Revived right-to-buy scheme will fail to deliver, says Hometrack

The government’s plans for a revived right-to-buy scheme will fail to deliver the one-for-one replacement rate promised, according to a report on the initiative by Hometrack.

The insight paper, published today, says the scheme is likely to result in a shortfall because the average capital raised per sale would be less than the cost of building a new property.

The government is proposing to reinvest capital from right-to-buy sales in new housing to ensure the level of stock does not fall - a so-called one-for-one replacement.

But Hometrack estimates that to deliver one new home would require on average 1.4 right-to-buy sales, meaning a one-for-one replacement would require extra subsidy in the form of low cost public land or a reliance on right-to-buy sales of above average value property.

It says the average discount required to make right-to-buy affordable to existing tenants is 40% or £50,800 – significantly higher than the current average of 25% but also more than the government’s proposed cap of £50,000 on discounts.

In London the discount required to make right-to-buy affordable is as high as 58% or £128,000, so Hometrack argues the proposed cap will limit take-up in areas where property is valued higher.

The firm also raises concerns about the number of people able to take up right-to-buy.

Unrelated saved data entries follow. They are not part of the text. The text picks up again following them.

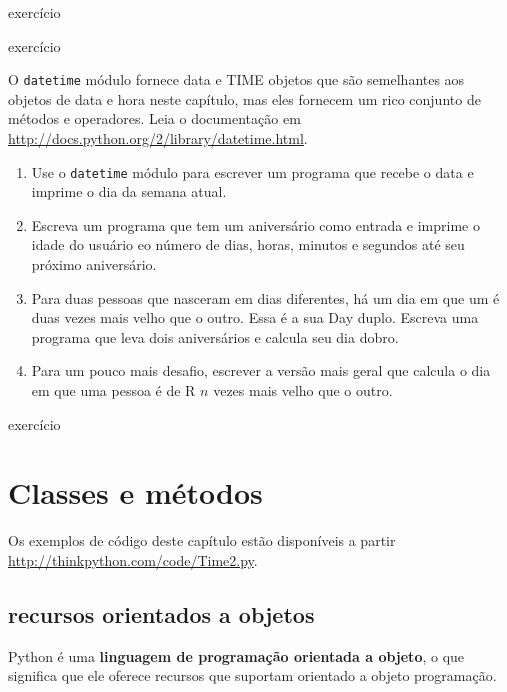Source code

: \documentclass[10pt]{book}
\begin{document}
\begin{v erbatim}
{\begin{}
\end{} exercício


\begin{} exercício

O {\tt datetime} módulo fornece {data \tt} e {TIME \tt} objetos
que são semelhantes aos objetos de data e hora neste capítulo, mas
eles fornecem um rico conjunto de métodos e operadores. Leia o
documentação em \url{http://docs.python.org/2/library/datetime.html}.

\begin{enumerate}

\item Use o {\tt datetime} módulo para escrever um programa que recebe o
  data e imprime o dia da semana atual.

\item Escreva um programa que tem um aniversário como entrada e imprime o
  idade do usuário eo número de dias, horas, minutos e segundos até
  seu próximo aniversário.

\item Para duas pessoas que nasceram em dias diferentes, há um dia em que um
  é duas vezes mais velho que o outro. Essa é a sua Day duplo. Escreva uma
  programa que leva dois aniversários e calcula seu dia dobro.

\item Para um pouco mais desafio, escrever a versão mais geral que
  calcula o dia em que uma pessoa é de R $ n $ vezes mais velho que o outro.

\end{enumerate}

\end{} exercício


\chapter{Classes e métodos}

Os exemplos de código deste capítulo estão disponíveis a partir
\url{http://thinkpython.com/code/Time2.py}.

\section{recursos orientados a objetos}

Python é uma {\bf linguagem de programação orientada a objeto}, o que significa
que ele oferece recursos que suportam orientado a objeto
programação.

}
\end{v erbatim}
\end{document}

It says that access to mortgage finance and the fact that less than a fifth of tenants are in full-time employment mean that only a small proportion are likely to be able to access right-to-buy scheme.

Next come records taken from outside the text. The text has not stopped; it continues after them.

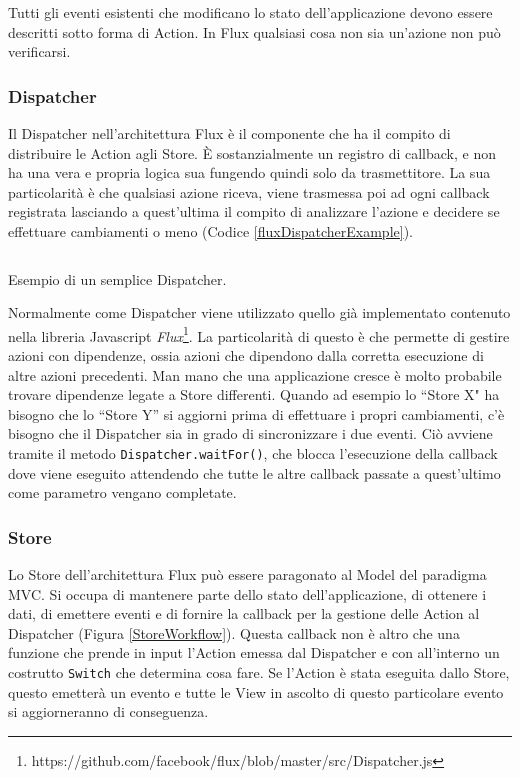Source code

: Tutti gli eventi esistenti che modificano lo stato dell'applicazione devono essere descritti sotto forma di Action. In Flux qualsiasi cosa non sia un'azione non può verificarsi.

\subsubsection*{Dispatcher}
Il Dispatcher nell'architettura Flux è il componente che ha il compito di distribuire le Action agli Store. È sostanzialmente un registro di callback, e non ha una vera e propria logica sua fungendo quindi solo da trasmettitore. La sua particolarità è che qualsiasi azione riceva, viene trasmessa poi ad ogni callback registrata lasciando a quest'ultima il compito di analizzare l'azione e decidere se effettuare cambiamenti o meno (Codice \ref{fluxDispatcherExample}).

\begin{listing}[ht]
\inputminted{javascript}{sources/fluxDispatcherExample.js}
\caption{Esempio di un semplice Dispatcher.} 
\label{fluxDispatcherExample} 
\end{listing} 

Normalmente come Dispatcher viene utilizzato quello già implementato contenuto nella libreria Javascript \textit{Flux}\footnote{https://github.com/facebook/flux/blob/master/src/Dispatcher.js}. La particolarità di questo è che permette di gestire azioni con dipendenze, ossia azioni che dipendono dalla corretta esecuzione di altre azioni precedenti. Man mano che una applicazione cresce è molto probabile trovare dipendenze legate a Store differenti. Quando ad esempio lo “Store X" ha bisogno che lo “Store Y” si aggiorni prima di effettuare i propri cambiamenti, c'è bisogno che il Dispatcher sia in grado di sincronizzare i due eventi. Ciò avviene tramite il metodo \texttt{Dispatcher.waitFor()}, che blocca l'esecuzione della callback dove viene eseguito attendendo che tutte le altre callback passate a quest'ultimo come parametro vengano completate.

\subsubsection*{Store}
Lo Store dell'architettura Flux può essere paragonato al Model del paradigma MVC. Si occupa di mantenere parte dello stato dell'applicazione, di ottenere i dati, di emettere eventi e di fornire la callback per la gestione delle Action al Dispatcher (Figura \ref{StoreWorkflow}). Questa callback non è altro che una funzione che prende in input l'Action emessa dal Dispatcher e con all'interno un costrutto \texttt{Switch} che determina cosa fare. Se l'Action è stata eseguita dallo Store, questo emetterà un evento e tutte le View in ascolto di questo particolare evento si aggiorneranno di conseguenza.

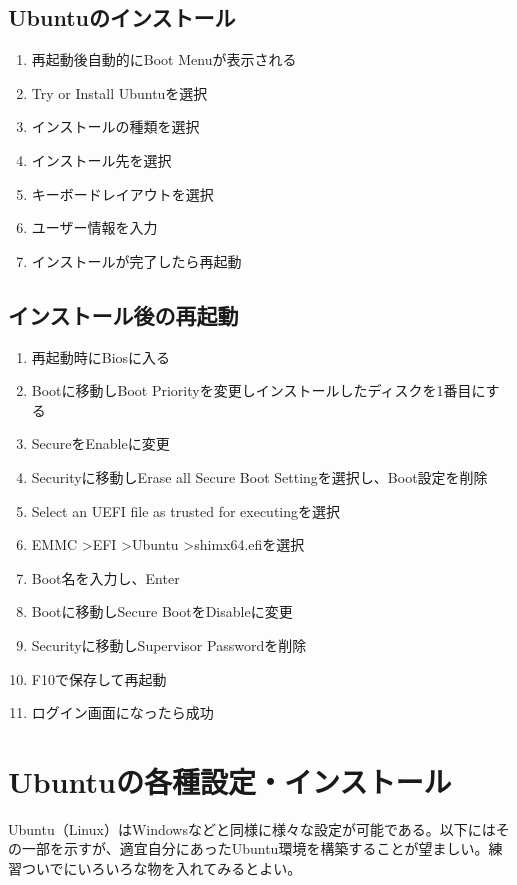 \documentclass[a4paper, 11pt, dvipdfmx]{jsarticle}
\begin{document}
\subsection{Ubuntuのインストール}
  \begin{enumerate}
    \item 再起動後自動的にBoot Menuが表示される
    \item Try or Install Ubuntuを選択
    \item インストールの種類を選択
    \item インストール先を選択
    \item キーボードレイアウトを選択
    \item ユーザー情報を入力
    \item インストールが完了したら再起動
  \end{enumerate}
\subsection{インストール後の再起動}
  \begin{enumerate}
    \item 再起動時にBiosに入る
    \item Bootに移動しBoot Priorityを変更しインストールしたディスクを1番目にする
    \item SecureをEnableに変更
    \item Securityに移動しErase all Secure Boot Settingを選択し、Boot設定を削除
    \item Select an UEFI file as trusted for executingを選択
    \item EMMC \textgreater EFI \textgreater Ubuntu \textgreater shimx64.efiを選択
    \item Boot名を入力し、Enter
    \item Bootに移動しSecure BootをDisableに変更
    \item Securityに移動しSupervisor Passwordを削除
    \item F10で保存して再起動
    \item ログイン画面になったら成功
  \end{enumerate}

\section{Ubuntuの各種設定・インストール}
Ubuntu（Linux）はWindowsなどと同様に様々な設定が可能である。以下にはその一部を示すが、適宜自分にあったUbuntu環境を構築することが望ましい。練習ついでにいろいろな物を入れてみるとよい。
\end{document}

Richard Donnell, director of research at Hometrack, says: “Our figures point to a shortfall in the government’s anticipated replacement housing with the right-to-buy reforms as they stand.

“The £50,000 cap means that take-up is more likely to be in the most affordable areas of the country but with a lower level of receipt per sale than currently.

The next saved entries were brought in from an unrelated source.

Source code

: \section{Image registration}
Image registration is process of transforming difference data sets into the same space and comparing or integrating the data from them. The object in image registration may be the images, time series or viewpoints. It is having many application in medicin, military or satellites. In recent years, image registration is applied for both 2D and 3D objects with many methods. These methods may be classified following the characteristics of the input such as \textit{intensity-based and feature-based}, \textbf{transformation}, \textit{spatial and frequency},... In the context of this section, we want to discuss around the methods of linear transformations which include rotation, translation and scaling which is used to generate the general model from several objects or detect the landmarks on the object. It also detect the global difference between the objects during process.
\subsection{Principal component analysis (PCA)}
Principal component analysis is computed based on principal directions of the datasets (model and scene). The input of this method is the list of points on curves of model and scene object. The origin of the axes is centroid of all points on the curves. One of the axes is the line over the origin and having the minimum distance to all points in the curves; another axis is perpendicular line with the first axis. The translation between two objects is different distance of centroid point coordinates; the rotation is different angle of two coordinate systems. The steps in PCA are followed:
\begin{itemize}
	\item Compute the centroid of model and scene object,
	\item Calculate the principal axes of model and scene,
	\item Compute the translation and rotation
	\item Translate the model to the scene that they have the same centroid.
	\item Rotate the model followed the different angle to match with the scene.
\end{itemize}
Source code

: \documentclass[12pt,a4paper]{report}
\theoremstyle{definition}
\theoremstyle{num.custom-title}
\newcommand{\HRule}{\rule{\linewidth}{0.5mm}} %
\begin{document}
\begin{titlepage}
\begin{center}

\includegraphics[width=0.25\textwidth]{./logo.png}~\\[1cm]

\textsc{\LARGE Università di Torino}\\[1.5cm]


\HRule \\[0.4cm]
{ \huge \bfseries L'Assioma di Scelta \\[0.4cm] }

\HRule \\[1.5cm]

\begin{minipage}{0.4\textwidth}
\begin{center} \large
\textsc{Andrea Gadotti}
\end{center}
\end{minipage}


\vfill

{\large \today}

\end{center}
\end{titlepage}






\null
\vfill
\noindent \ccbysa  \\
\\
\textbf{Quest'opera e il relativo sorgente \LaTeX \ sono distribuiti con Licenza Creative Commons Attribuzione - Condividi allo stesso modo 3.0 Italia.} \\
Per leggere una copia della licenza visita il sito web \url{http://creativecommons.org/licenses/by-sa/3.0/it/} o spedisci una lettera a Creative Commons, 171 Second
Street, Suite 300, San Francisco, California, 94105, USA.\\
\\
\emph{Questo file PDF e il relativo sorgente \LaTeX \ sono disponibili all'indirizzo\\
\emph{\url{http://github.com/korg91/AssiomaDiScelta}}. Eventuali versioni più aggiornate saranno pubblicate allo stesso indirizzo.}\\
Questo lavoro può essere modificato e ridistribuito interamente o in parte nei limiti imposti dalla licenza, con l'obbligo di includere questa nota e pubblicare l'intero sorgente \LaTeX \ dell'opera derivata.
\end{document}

“This impacts on the ability to achieve a one-for-one replacement rate and it seems likely that extra subsidy in the form of development on low-cost public land will play a vital role in fulfilling this policy objective.”

He adds: “A higher discount is likely to see an increase in right-to-buy sales but the real challenge will be ensuring a one-for-one replacement at a time when the pressure is to grow the overall stock of affordable housing.”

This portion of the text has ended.